Unsubstantiated medical claims
The CDC notes that organ transplant patients are already at an increased risk of aspergillus infections simply from the surgery alone and that their immune systems are already compromised from the medication regimen they are put through to reduce the risk of organ rejection.
“Invasive aspergillosis generally affects people who have weakened immune systems, such as people who have had a bone marrow transplant or solid organ transplant, people who are taking high doses of corticosteroids, and people who are getting chemotherapy for cancer,” the CDC website says.
Dr. Hassan Ibrahim, medical director of the kidney transplant program at the University of Minnesota, one of the country’s premier transplant facilities, told MintPress he has never heard of marijuana being used as a deterrent for a potential organ recipient or its adverse medical effects in the organ transplant process.
“There’s no evidence that marijuana would affect kidney function in any adverse way,” Ibrahim said. He noted that the university had never turned down a patient simply because they tested positive for marijuana. “I have never heard of the association of marijuana and aspergillosis. It’s unfounded.”
A 2010 study published by the Infectious Diseases Society of America looking at the prognostic factors of aspergillosis found that the death rate of hematopoietic stem cell transplant (HSCT) and solid organ transplant (SOT) recipients after aspergillosis was significantly high, but did not note that marijuana contributed to an increased likelihood of contracting or exacerbating the condition. Slightly more than 34 percent of the subjects tested who had gone through an organ transplant and contracted aspergillus died before the study was complete.
“There are multiple variables associated with survival in transplant patients with (invasive aspergillosis),” the study concluded. “Understanding these prognostic factors may assist in the development of treatment algorithms and clinical trials.”
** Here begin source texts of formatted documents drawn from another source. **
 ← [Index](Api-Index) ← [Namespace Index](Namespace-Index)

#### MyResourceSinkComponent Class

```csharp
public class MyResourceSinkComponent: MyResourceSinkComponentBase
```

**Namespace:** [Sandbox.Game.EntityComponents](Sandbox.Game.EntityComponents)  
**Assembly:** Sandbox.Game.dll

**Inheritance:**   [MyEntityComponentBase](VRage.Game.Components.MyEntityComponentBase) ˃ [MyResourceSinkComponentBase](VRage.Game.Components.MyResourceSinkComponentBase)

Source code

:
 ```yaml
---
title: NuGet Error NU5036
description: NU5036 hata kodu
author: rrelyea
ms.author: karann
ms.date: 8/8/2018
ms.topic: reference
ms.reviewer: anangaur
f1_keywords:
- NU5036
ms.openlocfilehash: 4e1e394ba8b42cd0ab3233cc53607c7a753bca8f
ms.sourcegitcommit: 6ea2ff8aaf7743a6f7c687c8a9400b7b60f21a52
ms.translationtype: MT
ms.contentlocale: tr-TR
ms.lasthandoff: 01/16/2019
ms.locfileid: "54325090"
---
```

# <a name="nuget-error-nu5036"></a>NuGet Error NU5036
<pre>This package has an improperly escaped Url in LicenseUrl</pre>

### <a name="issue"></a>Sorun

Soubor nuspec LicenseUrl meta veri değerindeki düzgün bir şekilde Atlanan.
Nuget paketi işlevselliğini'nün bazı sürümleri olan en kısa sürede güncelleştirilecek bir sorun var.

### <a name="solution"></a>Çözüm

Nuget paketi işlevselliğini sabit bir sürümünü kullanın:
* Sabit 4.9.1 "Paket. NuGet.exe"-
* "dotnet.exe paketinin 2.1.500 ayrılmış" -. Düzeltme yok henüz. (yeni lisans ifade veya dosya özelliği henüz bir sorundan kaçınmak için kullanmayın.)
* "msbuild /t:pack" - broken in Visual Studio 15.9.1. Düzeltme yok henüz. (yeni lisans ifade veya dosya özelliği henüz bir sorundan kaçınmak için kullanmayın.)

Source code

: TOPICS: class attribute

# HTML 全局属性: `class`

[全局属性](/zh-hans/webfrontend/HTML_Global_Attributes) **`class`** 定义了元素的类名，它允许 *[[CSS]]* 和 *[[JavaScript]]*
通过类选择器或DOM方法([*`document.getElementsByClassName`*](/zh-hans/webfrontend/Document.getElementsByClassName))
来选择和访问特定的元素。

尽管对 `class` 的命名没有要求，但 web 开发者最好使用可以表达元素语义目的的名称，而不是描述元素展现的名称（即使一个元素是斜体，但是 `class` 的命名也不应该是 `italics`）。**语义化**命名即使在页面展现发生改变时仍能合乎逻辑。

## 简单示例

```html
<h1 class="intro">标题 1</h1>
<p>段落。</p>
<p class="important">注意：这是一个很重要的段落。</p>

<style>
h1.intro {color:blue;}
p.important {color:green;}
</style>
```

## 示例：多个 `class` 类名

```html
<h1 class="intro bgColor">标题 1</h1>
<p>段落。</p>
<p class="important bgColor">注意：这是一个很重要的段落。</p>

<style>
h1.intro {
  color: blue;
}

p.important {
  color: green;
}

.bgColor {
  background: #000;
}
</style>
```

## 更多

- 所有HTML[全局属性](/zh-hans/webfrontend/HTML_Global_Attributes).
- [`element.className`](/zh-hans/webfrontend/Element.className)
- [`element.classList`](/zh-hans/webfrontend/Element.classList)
Last November, it was reported that 63-year-old Norman Smith was denied a liver transplant at Cedars-Sinai as well after testing positive for marijuana use. Smith, who was diagnosed with inoperable liver cancer, had his medical marijuana usage approved by his oncologist, who also worked at Cedars-Sinai, as a means to deal with pain and discomfort caused by chemotherapy and an unrelated back injury.
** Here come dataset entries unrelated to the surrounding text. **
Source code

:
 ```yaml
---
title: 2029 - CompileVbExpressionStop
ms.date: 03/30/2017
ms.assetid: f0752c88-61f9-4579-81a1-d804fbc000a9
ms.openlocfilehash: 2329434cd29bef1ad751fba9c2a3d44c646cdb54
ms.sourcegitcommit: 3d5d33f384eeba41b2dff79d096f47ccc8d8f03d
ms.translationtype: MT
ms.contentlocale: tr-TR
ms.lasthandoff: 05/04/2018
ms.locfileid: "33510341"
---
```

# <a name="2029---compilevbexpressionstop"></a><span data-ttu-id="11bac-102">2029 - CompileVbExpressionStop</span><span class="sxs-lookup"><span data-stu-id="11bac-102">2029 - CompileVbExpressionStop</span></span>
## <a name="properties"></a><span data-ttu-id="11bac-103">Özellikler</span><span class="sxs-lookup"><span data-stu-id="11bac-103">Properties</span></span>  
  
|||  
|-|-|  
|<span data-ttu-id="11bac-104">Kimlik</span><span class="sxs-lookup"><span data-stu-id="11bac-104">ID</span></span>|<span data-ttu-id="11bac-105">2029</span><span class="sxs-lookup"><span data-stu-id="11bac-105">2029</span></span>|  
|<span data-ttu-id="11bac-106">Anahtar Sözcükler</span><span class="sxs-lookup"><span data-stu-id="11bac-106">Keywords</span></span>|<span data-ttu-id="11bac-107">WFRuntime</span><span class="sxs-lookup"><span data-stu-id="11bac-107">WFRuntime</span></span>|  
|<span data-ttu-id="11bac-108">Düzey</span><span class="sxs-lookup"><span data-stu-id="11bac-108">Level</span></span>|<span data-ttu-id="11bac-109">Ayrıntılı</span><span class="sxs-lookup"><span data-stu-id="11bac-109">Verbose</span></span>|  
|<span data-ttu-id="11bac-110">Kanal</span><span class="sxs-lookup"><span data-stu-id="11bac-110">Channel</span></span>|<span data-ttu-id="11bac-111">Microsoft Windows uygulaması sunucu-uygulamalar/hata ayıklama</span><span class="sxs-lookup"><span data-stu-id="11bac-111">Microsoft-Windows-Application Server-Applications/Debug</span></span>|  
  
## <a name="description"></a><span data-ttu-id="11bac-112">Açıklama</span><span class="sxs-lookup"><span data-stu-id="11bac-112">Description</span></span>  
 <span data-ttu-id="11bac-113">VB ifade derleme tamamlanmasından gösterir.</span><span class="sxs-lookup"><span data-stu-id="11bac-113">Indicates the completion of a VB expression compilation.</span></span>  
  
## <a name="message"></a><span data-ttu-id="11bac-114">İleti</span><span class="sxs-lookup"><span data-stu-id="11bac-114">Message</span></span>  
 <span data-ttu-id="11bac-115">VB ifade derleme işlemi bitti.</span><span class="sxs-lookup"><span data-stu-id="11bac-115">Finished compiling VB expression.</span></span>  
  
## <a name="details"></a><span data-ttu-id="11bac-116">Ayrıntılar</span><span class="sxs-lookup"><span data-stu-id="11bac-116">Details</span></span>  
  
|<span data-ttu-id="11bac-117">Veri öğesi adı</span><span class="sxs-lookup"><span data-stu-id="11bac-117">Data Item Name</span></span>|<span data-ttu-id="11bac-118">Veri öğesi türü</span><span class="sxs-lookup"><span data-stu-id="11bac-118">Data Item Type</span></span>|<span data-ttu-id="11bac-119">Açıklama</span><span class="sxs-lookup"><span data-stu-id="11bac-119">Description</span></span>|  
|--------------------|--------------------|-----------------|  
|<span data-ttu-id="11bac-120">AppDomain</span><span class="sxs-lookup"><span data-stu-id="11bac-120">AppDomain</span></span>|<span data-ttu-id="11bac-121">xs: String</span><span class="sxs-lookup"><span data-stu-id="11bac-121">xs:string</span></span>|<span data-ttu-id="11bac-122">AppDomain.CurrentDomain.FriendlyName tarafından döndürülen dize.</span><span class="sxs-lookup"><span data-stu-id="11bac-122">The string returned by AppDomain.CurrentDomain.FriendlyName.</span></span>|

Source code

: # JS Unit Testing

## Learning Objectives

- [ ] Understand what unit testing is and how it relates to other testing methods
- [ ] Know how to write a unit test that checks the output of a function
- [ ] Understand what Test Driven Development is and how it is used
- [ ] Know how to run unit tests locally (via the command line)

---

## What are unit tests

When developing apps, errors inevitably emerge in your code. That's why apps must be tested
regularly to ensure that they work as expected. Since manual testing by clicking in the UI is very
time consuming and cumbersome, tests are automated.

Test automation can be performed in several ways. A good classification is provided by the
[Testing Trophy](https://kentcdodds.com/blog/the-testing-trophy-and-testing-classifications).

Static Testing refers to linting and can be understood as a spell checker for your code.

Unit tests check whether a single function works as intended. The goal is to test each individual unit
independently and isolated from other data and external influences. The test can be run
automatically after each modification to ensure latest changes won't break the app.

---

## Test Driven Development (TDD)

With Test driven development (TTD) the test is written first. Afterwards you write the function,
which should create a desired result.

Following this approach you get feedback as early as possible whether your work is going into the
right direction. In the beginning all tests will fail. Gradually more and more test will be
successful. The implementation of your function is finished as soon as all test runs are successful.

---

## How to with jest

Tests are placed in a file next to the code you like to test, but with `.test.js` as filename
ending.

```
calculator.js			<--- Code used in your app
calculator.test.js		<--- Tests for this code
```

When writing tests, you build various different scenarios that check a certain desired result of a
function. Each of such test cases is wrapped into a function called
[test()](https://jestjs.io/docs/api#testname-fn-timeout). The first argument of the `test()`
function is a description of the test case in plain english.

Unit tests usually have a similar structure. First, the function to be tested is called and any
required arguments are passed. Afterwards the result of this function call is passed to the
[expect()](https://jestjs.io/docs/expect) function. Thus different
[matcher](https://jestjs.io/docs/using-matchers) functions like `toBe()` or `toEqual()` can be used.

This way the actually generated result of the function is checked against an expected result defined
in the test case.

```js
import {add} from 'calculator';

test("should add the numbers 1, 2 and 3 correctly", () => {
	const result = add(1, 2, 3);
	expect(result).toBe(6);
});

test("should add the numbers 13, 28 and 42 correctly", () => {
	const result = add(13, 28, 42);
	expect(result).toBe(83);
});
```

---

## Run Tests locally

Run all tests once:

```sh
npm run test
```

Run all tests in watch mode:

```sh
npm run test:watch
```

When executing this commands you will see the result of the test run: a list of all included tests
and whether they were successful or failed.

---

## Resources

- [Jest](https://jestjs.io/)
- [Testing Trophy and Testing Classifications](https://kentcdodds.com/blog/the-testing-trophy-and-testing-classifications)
Smith was provided with the same stipulations as Trujillo: Removal from the organ recipient list and six months of substance abuse counseling. Elford, with the ASA, wrote to Cedars-Sinai to encourage the hospital to change its eligibility policy to include those that legally purchase medical marijuana from a recognized dispensary. Elford wrote that the hospital has no grounds to put patients through treatment programs for complying with the law.
“While your liver transplant policies are likely motivated by the best intentions, the decision to deny Mr. Smith eligibility for a liver transplant based solely on his compliance with California law and the advice of his physician is extremely misguided and may prove fatal,” Elford wrote.
The practice of removing a patient from the transplant list has already proven fatal. In 2008, Timothy Garon, 56, died of advanced hepatitis C after being denied a liver transplant for testing positive for marijuana. Garon’s physician, Dr. Brad Roter, prescribed and authorized Garon to use the marijuana medicinally and said he had no idea it would become such a roadblock for Garon when it came to him receiving an organ.
Garon lived in Washington state, where medical marijuana is legal, yet his request for appeals of the decision came back with various hospitals in the state denying him the transplant. An Associated Press reporter who spent time with Garon during the appeal process and prior to his death said Garon died without receiving an answer to his question.
“He said I’m going to die with such conviction,” the reporter said. “I’m not angry, I’m not mad, I’m just confused.”